Now, if you go back to that initial description, Douglass describes Covey`s farm as being on the Bay Side. What he meant by that is that the farm was on the far side of Chesapeake Bay, the far side of Chesapeake Bay from the mainland of Maryland, which is where Douglass was being sent there from.

Edward Covey`s farm, his slave breaking operation which he tortured Frederick Douglass and countless others was this house and its surrounding farmland on the eastern shore of Maryland, in a town that`s now called St. Michael`s.

The farm and the house at the farm itself had a name, a fitting name. It was called Mount Misery.
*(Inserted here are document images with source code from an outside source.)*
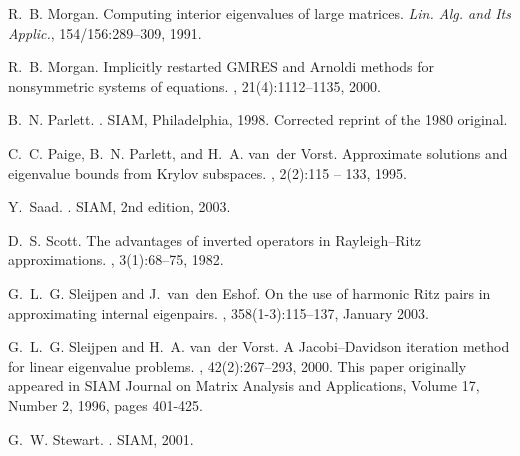\documentclass{article}
\begin{document}
\begin{thebibliography}{100}
 R.~B. Morgan. \newblock Computing interior eigenvalues of large matrices. \newblock
{\em Lin. Alg. and Its Applic.}, 154/156:289--309, 1991.
	
 R.~B. Morgan. \newblock Implicitly restarted {GMRES} and {Arnoldi} methods for
nonsymmetric
systems of equations.
,
21(4):1112--1135, 2000.
	

	
	 B.~N. Parlett. . \newblock SIAM,
	Philadelphia, 1998. \newblock Corrected reprint of the 1980 original.

 C.~C. Paige, B.~N. Parlett, and H.~A. van~der Vorst. \newblock Approximate
solutions and eigenvalue bounds from {Krylov} subspaces. , 2(2):115 -- 133,
1995.
	
	 Y.~Saad. . \newblock SIAM,
	2nd edition, 2003.
	
	
	 D.~S. Scott. \newblock The advantages of inverted operators in {Rayleigh--Ritz}
	approximations.
	,
	3(1):68--75, 1982.
		
	
	 G.~L.~G. Sleijpen and J.~van~den Eshof. \newblock On the use of harmonic {Ritz}
	pairs in approximating internal
	eigenpairs.
	, 358(1-3):115--137, January
	2003.
	
	 G.~L.~G. Sleijpen and H.~A. van~der Vorst. \newblock A {Jacobi--Davidson}
	iteration method for linear eigenvalue problems. , 42(2):267--293, 2000. \newblock
	This paper originally appeared in SIAM Journal on Matrix Analysis and
	Applications, Volume 17, Number 2, 1996, pages 401-425.
	

	

	
	 G.~W. Stewart. . \newblock
	SIAM, 2001.
	
	
	
	
	
	

	

	
	
	

	

	

	

	

	

	
	
	\markboth{}{}
	
\end{thebibliography}
\end{document}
About 15 years ago now, a literature professor wrote a very thoughtful piece in the "Baltimore Sun" newspaper suggesting a new future for mount misery, suggesting that the United States of America should consider buying Mount Misery to make it a commemorative site. He argued, would not the most fitting outcome for Mount Misery be as a monument or museum wherein a key moment from the country`s past can find a rightful place in the public memory. The old Edward Covey house deserves our understanding and preservation, the fight between slave and slave breaker that took place there is emblematic of two of the elemental themes of American history, the horrors of legally sanctioned racial violence and also the nobility of the struggle against it.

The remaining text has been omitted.